● **Problem to work on**: From the records below, transcribe only the lines running from the one with "Conversational Commerce \textperiodcentered\" through the one with "any local process.". Keep both of those end lines.

● **Data for analysis**:
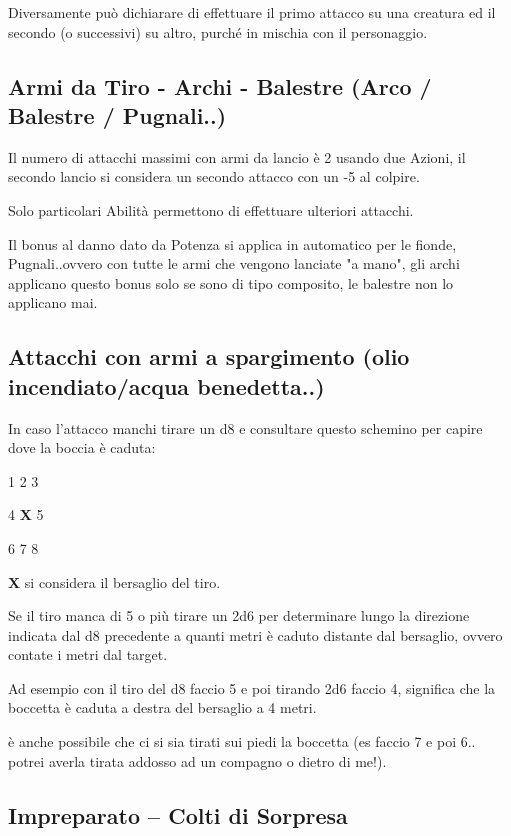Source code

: \documentclass[a4paper,11pt,twoside,openany]{book}
\begin{document}
Diversamente può dichiarare di effettuare il primo attacco su una creatura ed il secondo (o successivi) su altro, purché in mischia con il personaggio.

\subsection{Armi da Tiro - Archi - Balestre (Arco / Balestre / Pugnali..)}

Il numero di attacchi massimi con armi da lancio è 2 usando due Azioni, il secondo lancio si considera un secondo attacco con un -5 al colpire.

Solo particolari Abilità permettono di effettuare ulteriori attacchi.

Il bonus al danno dato da Potenza si applica in automatico per le fionde, Pugnali..ovvero con tutte le armi che vengono lanciate "a mano", gli archi applicano questo bonus solo se sono di tipo composito, le balestre non lo applicano mai.

\subsection{Attacchi con armi a spargimento (olio incendiato/acqua benedetta..)}

In caso l'attacco manchi tirare un d8 e consultare questo schemino per capire dove la boccia è caduta:

1 2 3

4 \textbf{X} 5

6 7 8

\textbf{X} si considera il bersaglio del tiro.

Se il tiro manca di 5 o più tirare un 2d6 per determinare lungo la direzione indicata dal d8 precedente a quanti metri è caduto distante dal bersaglio, ovvero contate i metri dal target.

Ad esempio con il tiro del d8 faccio 5 e poi tirando 2d6 faccio 4, significa che la boccetta è caduta a destra del bersaglio a 4 metri.

è anche possibile che ci si sia tirati sui piedi la boccetta (es faccio 7 e poi 6.. potrei averla tirata addosso ad un compagno o dietro di me!).

\subsection{Impreparato -- Colti di Sorpresa}
\end{document}
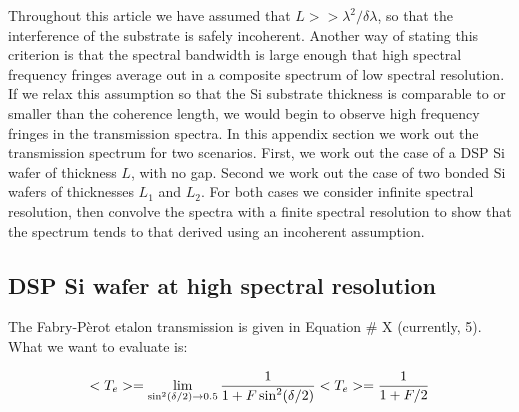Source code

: \documentclass[osajnl,preprint,showpacs,superscriptaddress,12pt]{revtex4-1} %
\begin{document}
Throughout this article we have assumed that $L >> \lambda^2 / \delta \lambda$, so that the interference of the substrate is safely incoherent.  Another way of stating this criterion is that the spectral bandwidth is large enough that high spectral frequency fringes average out in a composite spectrum of low spectral resolution.  If we relax this assumption so that the Si substrate thickness is comparable to or smaller than the coherence length, we would begin to observe high frequency fringes in the transmission spectra.  In this appendix section we work out the transmission spectrum for two scenarios.  First, we work out the case of a DSP Si wafer of thickness $L$, with no gap.  Second we work out the case of two bonded Si wafers of thicknesses $L_1$ and $L_2$.  For both cases we consider infinite spectral resolution, then convolve the spectra with a finite spectral resolution to show that the spectrum tends to that derived using an incoherent assumption.  

\subsection{DSP Si wafer at high spectral resolution}
The Fabry-P\`erot etalon transmission is given in Equation \# X (currently, 5).  What we want to evaluate is:
  
$$
 <T_e> = \lim_{\sin^2(\delta/2) \to 0.5} \frac{1}{1+F\sin^2(\delta/2)} \\
 <T_e> = \frac{1}{1+F/2}
$$









\end{document}
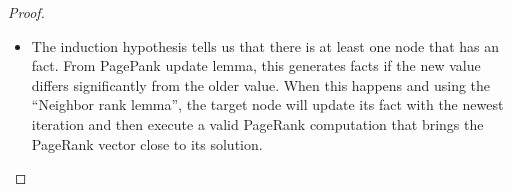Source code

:\begin{proof}
\begin{itemize}
   \item The induction hypothesis tells us that there is at least one node that
      has an  fact. From PagePank update lemma, this generates
       facts if the new value differs significantly from
      the older value. When this happens and using the ``Neighbor rank lemma'',
      the target node will update its  fact with the
      newest iteration and then execute a valid PageRank computation that brings
      the PageRank vector close to its solution.

\end{itemize}

\end{proof}
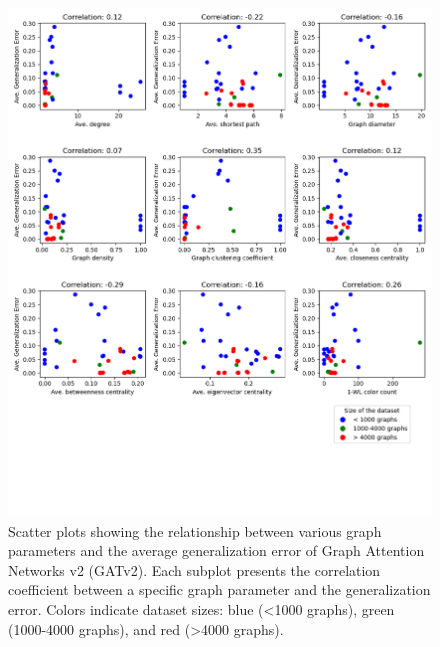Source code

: \begin{figure}[H]
    \centering
    \includegraphics[width=\textwidth]{images/correlation_GATv2.png}
    \caption{Scatter plots showing the relationship between various graph parameters and the average generalization error of Graph Attention Networks v2 (GATv2). Each subplot presents the correlation coefficient between a specific graph parameter and the generalization error. Colors indicate dataset sizes: blue (<1000 graphs), green (1000-4000 graphs), and red (>4000 graphs).}
    \label{fig:correlation_GATv2}
\end{figure}

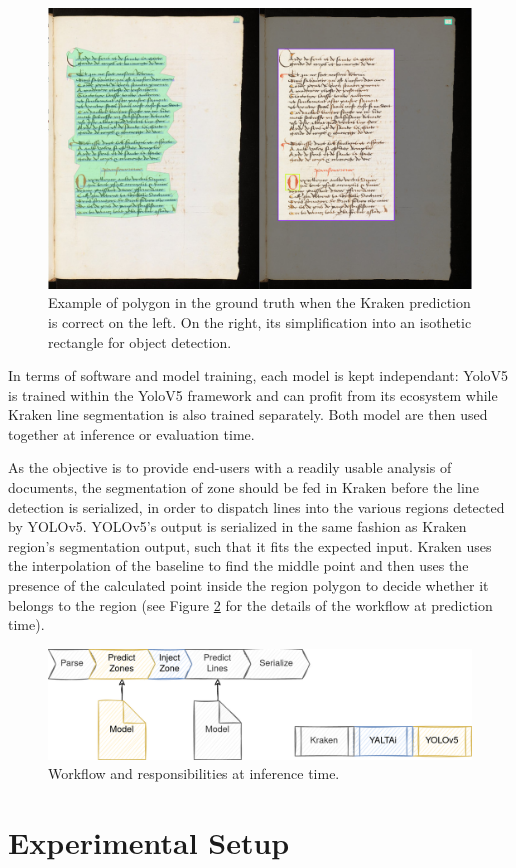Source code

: \documentclass{jdmdh}
\begin{document}
\begin{figure}
    \centering
    \includegraphics[width=.5\linewidth]{images/rectangulisation.jpg}
    \caption{Example of polygon in the ground truth when the Kraken prediction is correct on the left. On the right, its simplification into an isothetic rectangle for object detection.}
    \label{fig:yaltai:rectangulisation}
\end{figure}

In terms of software and model training, each model is kept independant: YoloV5 is trained within the YoloV5 framework and can profit from its ecosystem while Kraken line segmentation is also trained separately. Both model are then used together at inference or evaluation time.

As the objective is to provide end-users with a readily usable analysis of documents, the segmentation of zone should be fed in Kraken before the line detection is serialized, in order to dispatch lines into the various regions detected by YOLOv5. YOLOv5's output is serialized in the same fashion as Kraken region's segmentation output, such that it fits the expected input. Kraken uses the interpolation of the baseline to find the middle point and then uses the presence of the calculated point inside the region polygon to decide whether it belongs to the region (see Figure \ref{fig:yaltai:injection} for the details of the workflow at prediction time).

\begin{figure}
    \centering
    \includegraphics[width=.8\linewidth]{images/yaltaiinjection.png}
    \caption{Workflow and responsibilities at inference time.}
    \label{fig:yaltai:injection}
\end{figure}

\section{Experimental Setup}
\end{document}
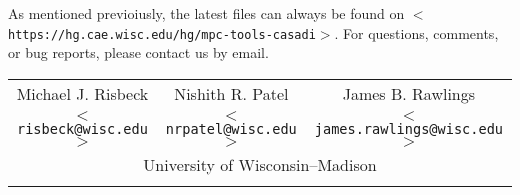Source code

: \documentclass{article}
\newcommand{\smallurl}[2][\scriptsize]{\texttt{#1$<$#2$>$}}
\begin{document}
As mentioned previoiusly, the latest files can always be found on \smallurl{https://hg.cae.wisc.edu/hg/mpc-tools-casadi}.
For questions, comments, or bug reports, please contact us by email.

\begin{center}
\begin{tabular}{ccc}
    Michael J. Risbeck & Nishith R. Patel & James B. Rawlings \\
    \smallurl[\small]{risbeck@wisc.edu} & \smallurl[\small]{nrpatel@wisc.edu} & \smallurl[\small]{james.rawlings@wisc.edu} \\
    \multicolumn{3}{c}{University of Wisconsin--Madison} \\
    \hspace*{.2\textwidth} & \hspace*{.2\textwidth} & \hspace*{.2\textwidth} %
\end{tabular}
\end{center}
\end{document}
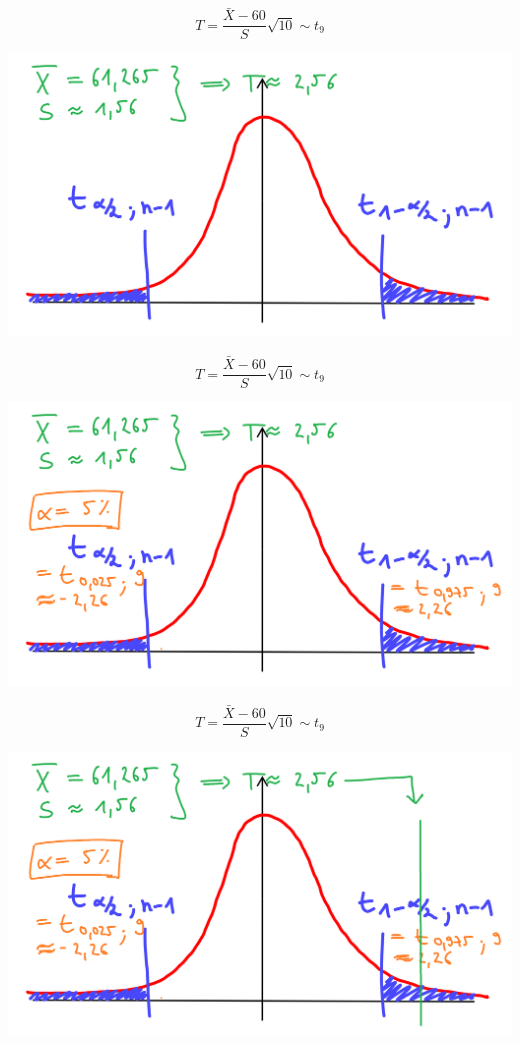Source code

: \documentclass[t,11pt,aspectratio=169]{beamer}
\begin{document}
\begin{frame}
$$ T=\frac{\bar{X}-60}{S}\sqrt{10} \sim t_{9} $$
\begin{center}
\includegraphics[scale=0.4]{5b.png}
\end{center}
\end{frame}

\begin{frame}
$$ T=\frac{\bar{X}-60}{S}\sqrt{10} \sim t_{9} $$
\begin{center}
\includegraphics[scale=0.4]{5c.png}
\end{center}
\end{frame}

\begin{frame}
$$ T=\frac{\bar{X}-60}{S}\sqrt{10} \sim t_{9} $$
\begin{center}
\includegraphics[scale=0.4]{5d.png}
\end{center}
\end{frame}
\end{document}
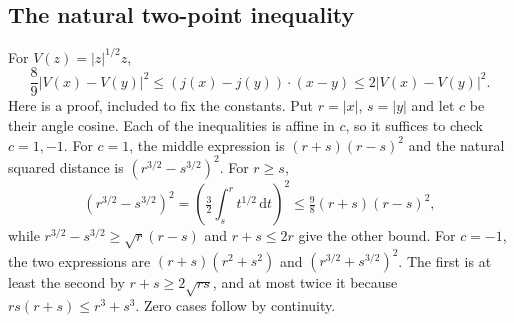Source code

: \documentclass[11pt,a4paper]{article}
\theoremstyle{definition}\newtheorem{definition}[theorem]{Definition}
\theoremstyle{remark}\newtheorem{remark}[theorem]{Remark}
\newcommand{\dd}{\,\mathrm d}
\numberwithin{equation}{section}
\begin{document}
\subsection{The natural two-point inequality}
For $V(z)=|z|^{1/2}z$,
\begin{equation}\label{eq:naturaldistance}
 \frac89|V(x)-V(y)|^2
 \le(j(x)-j(y))\cdot(x-y)
 \le2|V(x)-V(y)|^2.
\end{equation}
Here is a proof, included to fix the constants. Put $r=|x|$, $s=|y|$ and let $c$ be their angle cosine. Each of the inequalities is affine in $c$, so it suffices to check $c=1,-1$. For $c=1$, the middle expression is $(r+s)(r-s)^2$ and the natural squared distance is $(r^{3/2}-s^{3/2})^2$. For $r\ge s$,
\[
 (r^{3/2}-s^{3/2})^2
 =\left(\tfrac32\int_s^r t^{1/2}\dd t\right)^2
 \le\tfrac98(r+s)(r-s)^2,
\]
while $r^{3/2}-s^{3/2}\ge\sqrt r(r-s)$ and $r+s\le2r$ give the other bound. For $c=-1$, the two expressions are $(r+s)(r^2+s^2)$ and $(r^{3/2}+s^{3/2})^2$. The first is at least the second by $r+s\ge2\sqrt{rs}$, and at most twice it because $rs(r+s)\le r^3+s^3$. Zero cases follow by continuity.
\end{document}
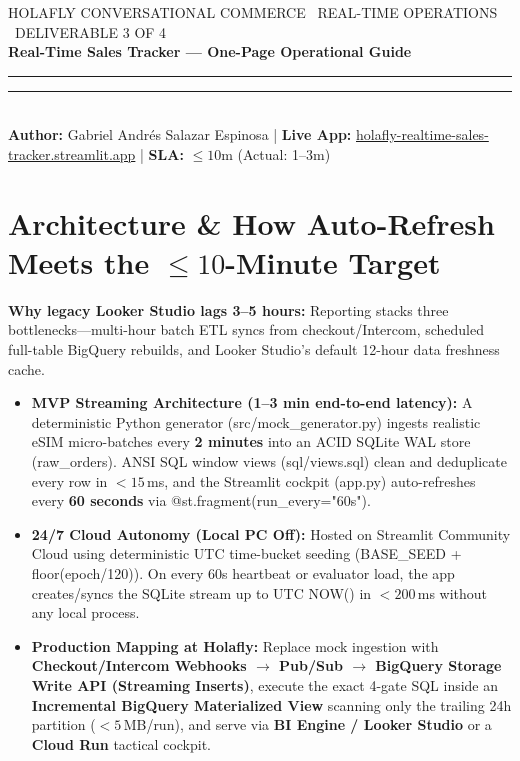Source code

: \documentclass[10pt,letterpaper]{article}
\newcommand{\eyebrow}[1]{{\fontfamily{pcr}\selectfont\fontsize{7.2}{8.5}\selectfont\color{graphite}\MakeUppercase{#1}}}
\newcommand{\code}[1]{{\fontfamily{pcr}\selectfont\footnotesize\color{ink}#1}}
\newcommand{\hbullet}{\textcolor{holaflyred}{\rule[0.45ex]{0.40ex}{0.40ex}}}
\begin{document}
\fontsize{8.35}{10.5}\selectfont

\eyebrow{Holafly Conversational Commerce \textperiodcentered\ Real-Time Operations \textperiodcentered\ Deliverable 3 of 4}\\[1.5pt]
{\fontsize{14.8}{17}\selectfont\bfseries\color{ink}Real-Time Sales Tracker — One-Page Operational Guide}\\[2.5pt]
{\color{holaflyred}\rule{1.40in}{1.8pt}}{\color{hairline}\rule{\dimexpr\textwidth-1.40in\relax}{0.6pt}}\\[2.5pt]
{\fontsize{7.9}{9.4}\selectfont\color{iron}%
\textbf{Author:} Gabriel Andr\'es Salazar Espinosa \quad|\quad
\textbf{Live App:} \href{https://holafly-realtime-sales-tracker.streamlit.app/}{\code{holafly-realtime-sales-tracker.streamlit.app}} \quad|\quad
\textbf{SLA:} $\leq 10$m (Actual: 1--3m)}

\section{Architecture \& How Auto-Refresh Meets the $\leq 10$-Minute Target}
\textbf{Why legacy Looker Studio lags 3--5 hours:} Reporting stacks three bottlenecks---multi-hour batch ETL syncs from checkout/Intercom, scheduled full-table BigQuery rebuilds, and Looker Studio's default 12-hour data freshness cache.
\begin{itemize}[leftmargin=1.15em, itemsep=1.4pt, topsep=1.5pt, label=\hbullet]
  \item \textbf{MVP Streaming Architecture (1--3 min end-to-end latency):} A deterministic Python generator (\code{src/mock\_generator.py}) ingests realistic eSIM micro-batches every \textbf{2 minutes} into an ACID SQLite WAL store (\code{raw\_orders}). ANSI SQL window views (\code{sql/views.sql}) clean and deduplicate every row in $<15$\,ms, and the Streamlit cockpit (\code{app.py}) auto-refreshes every \textbf{60 seconds} via \code{@st.fragment(run\_every="60s")}.
  \item \textbf{24/7 Cloud Autonomy (Local PC Off):} Hosted on Streamlit Community Cloud using deterministic UTC time-bucket seeding (\code{BASE\_SEED + floor(epoch/120)}). On every 60s heartbeat or evaluator load, the app creates/syncs the SQLite stream up to \code{UTC NOW()} in $<200$\,ms without any local process.
  \item \textbf{Production Mapping at Holafly:} Replace mock ingestion with \textbf{Checkout/Intercom Webhooks $\rightarrow$ Pub/Sub $\rightarrow$ BigQuery Storage Write API (Streaming Inserts)}, execute the exact 4-gate SQL inside an \textbf{Incremental BigQuery Materialized View} scanning only the trailing 24h partition ($<5$\,MB/run), and serve via \textbf{BI Engine / Looker Studio} or a \textbf{Cloud Run} tactical cockpit.
\end{itemize}
\end{document}
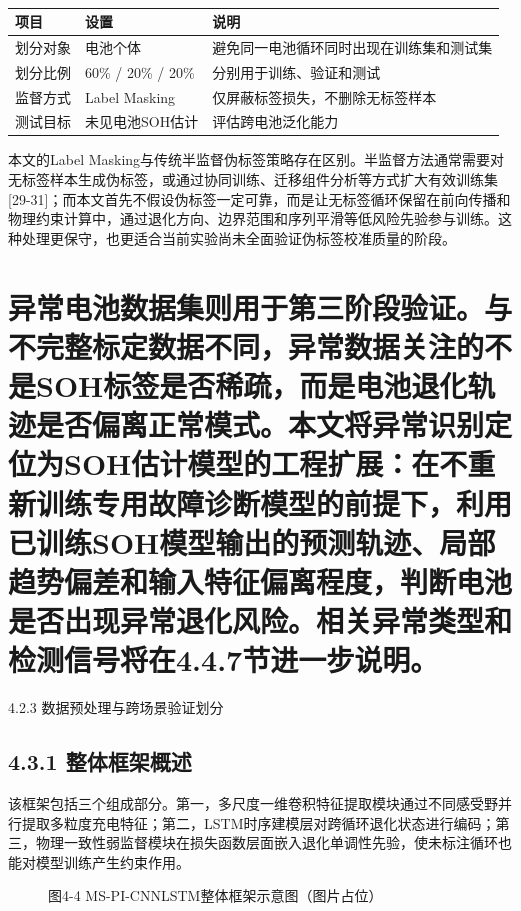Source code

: \documentclass[12pt, a4paper]{ctexart}
\begin{document}
\begin{table}[H]
  \centering
  \begin{tabular}{lll}
  \toprule
  项目 & 设置 & 说明 \\
  \midrule
  划分对象 & 电池个体 & 避免同一电池循环同时出现在训练集和测试集 \\
  划分比例 & 60\% / 20\% / 20\% & 分别用于训练、验证和测试 \\
  监督方式 & Label Masking & 仅屏蔽标签损失，不删除无标签样本 \\
  测试目标 & 未见电池SOH估计 & 评估跨电池泛化能力 \\
  \bottomrule
  \end{tabular}
  \caption{}
  \label{tab:}
\end{table}

本文的Label Masking与传统半监督伪标签策略存在区别。半监督方法通常需要对无标签样本生成伪标签，或通过协同训练、迁移组件分析等方式扩大有效训练集[29-31]；而本文首先不假设伪标签一定可靠，而是让无标签循环保留在前向传播和物理约束计算中，通过退化方向、边界范围和序列平滑等低风险先验参与训练。这种处理更保守，也更适合当前实验尚未全面验证伪标签校准质量的阶段。



\section{异常电池数据集则用于第三阶段验证。与不完整标定数据不同，异常数据关注的不是SOH标签是否稀疏，而是电池退化轨迹是否偏离正常模式。本文将异常识别定位为SOH估计模型的工程扩展：在不重新训练专用故障诊断模型的前提下，利用已训练SOH模型输出的预测轨迹、局部趋势偏差和输入特征偏离程度，判断电池是否出现异常退化风险。相关异常类型和检测信号将在4.4.7节进一步说明。}

4.2.3 数据预处理与跨场景验证划分



\subsection{4.3.1 整体框架概述}

该框架包括三个组成部分。第一，多尺度一维卷积特征提取模块通过不同感受野并行提取多粒度充电特征；第二，LSTM时序建模层对跨循环退化状态进行编码；第三，物理一致性弱监督模块在损失函数层面嵌入退化单调性先验，使未标注循环也能对模型训练产生约束作用。



\begin{figure}[H]
  \centering
  \caption{图4-4  MS-PI-CNNLSTM整体框架示意图（图片占位）}
  \label{fig:}
\end{figure}
\end{document}
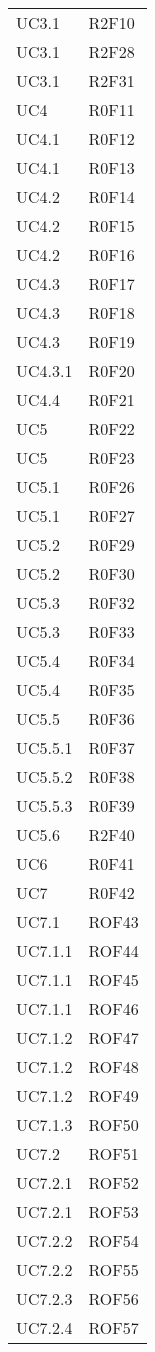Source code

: \documentclass[../AnalisiDeiRequisiti.tex]{subfiles}
\begin{document}
\begin{longtable}{p{4cm}!{\VRule[1pt]}p{4cm}}
UC3.1 & R2F10 \\
UC3.1 & R2F28 \\
UC3.1 & R2F31 \\
UC4 & R0F11 \\
UC4.1 & R0F12 \\
UC4.1 & R0F13 \\
UC4.2 & R0F14 \\
UC4.2 & R0F15 \\
UC4.2 & R0F16 \\
UC4.3 & R0F17 \\
UC4.3 & R0F18 \\
UC4.3 & R0F19 \\
UC4.3.1 & R0F20 \\
UC4.4 & R0F21 \\
UC5 & R0F22 \\
UC5 & R0F23 \\
UC5.1 & R0F26 \\
UC5.1 & R0F27 \\
UC5.2 & R0F29 \\
UC5.2 & R0F30 \\
UC5.3 & R0F32 \\
UC5.3 & R0F33 \\
UC5.4 & R0F34 \\
UC5.4 & R0F35 \\
UC5.5 & R0F36 \\
UC5.5.1 & R0F37 \\
UC5.5.2 & R0F38 \\
UC5.5.3 & R0F39 \\
UC5.6 & R2F40 \\
UC6 & R0F41 \\
UC7 & R0F42 \\
UC7.1 & ROF43 \\
UC7.1.1 & ROF44 \\
UC7.1.1 & ROF45 \\
UC7.1.1 & ROF46 \\
UC7.1.2 & ROF47 \\
UC7.1.2 & ROF48 \\
UC7.1.2 & ROF49 \\
UC7.1.3 & ROF50 \\
UC7.2 & ROF51 \\
UC7.2.1 & ROF52 \\
UC7.2.1 & ROF53 \\
UC7.2.2 & ROF54 \\
UC7.2.2 & ROF55 \\
UC7.2.3 & ROF56 \\
UC7.2.4 & ROF57 \\

\end{longtable}
\end{document}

● **Your solution**:
\eyebrow{Holafly Conversational Commerce \textperiodcentered\ Real-Time Operations \textperiodcentered\ Deliverable 3 of 4}\\[1.5pt]
{\fontsize{14.8}{17}\selectfont\bfseries\color{ink}Real-Time Sales Tracker — One-Page Operational Guide}\\[2.5pt]
{\color{holaflyred}\rule{1.40in}{1.8pt}}{\color{hairline}\rule{\dimexpr\textwidth-1.40in\relax}{0.6pt}}\\[2.5pt]
{\fontsize{7.9}{9.4}\selectfont\color{iron}%
\textbf{Author:} Gabriel Andr\'es Salazar Espinosa \quad|\quad
\textbf{Live App:} \href{https://holafly-realtime-sales-tracker.streamlit.app/}{\code{holafly-realtime-sales-tracker.streamlit.app}} \quad|\quad
\textbf{SLA:} $\leq 10$m (Actual: 1--3m)}

\section{Architecture \& How Auto-Refresh Meets the $\leq 10$-Minute Target}
\textbf{Why legacy Looker Studio lags 3--5 hours:} Reporting stacks three bottlenecks---multi-hour batch ETL syncs from checkout/Intercom, scheduled full-table BigQuery rebuilds, and Looker Studio's default 12-hour data freshness cache.
\begin{itemize}[leftmargin=1.15em, itemsep=1.4pt, topsep=1.5pt, label=\hbullet]
  \item \textbf{MVP Streaming Architecture (1--3 min end-to-end latency):} A deterministic Python generator (\code{src/mock\_generator.py}) ingests realistic eSIM micro-batches every \textbf{2 minutes} into an ACID SQLite WAL store (\code{raw\_orders}). ANSI SQL window views (\code{sql/views.sql}) clean and deduplicate every row in $<15$\,ms, and the Streamlit cockpit (\code{app.py}) auto-refreshes every \textbf{60 seconds} via \code{@st.fragment(run\_every="60s")}.
  \item \textbf{24/7 Cloud Autonomy (Local PC Off):} Hosted on Streamlit Community Cloud using deterministic UTC time-bucket seeding (\code{BASE\_SEED + floor(epoch/120)}). On every 60s heartbeat or evaluator load, the app creates/syncs the SQLite stream up to \code{UTC NOW()} in $<200$\,ms without any local process.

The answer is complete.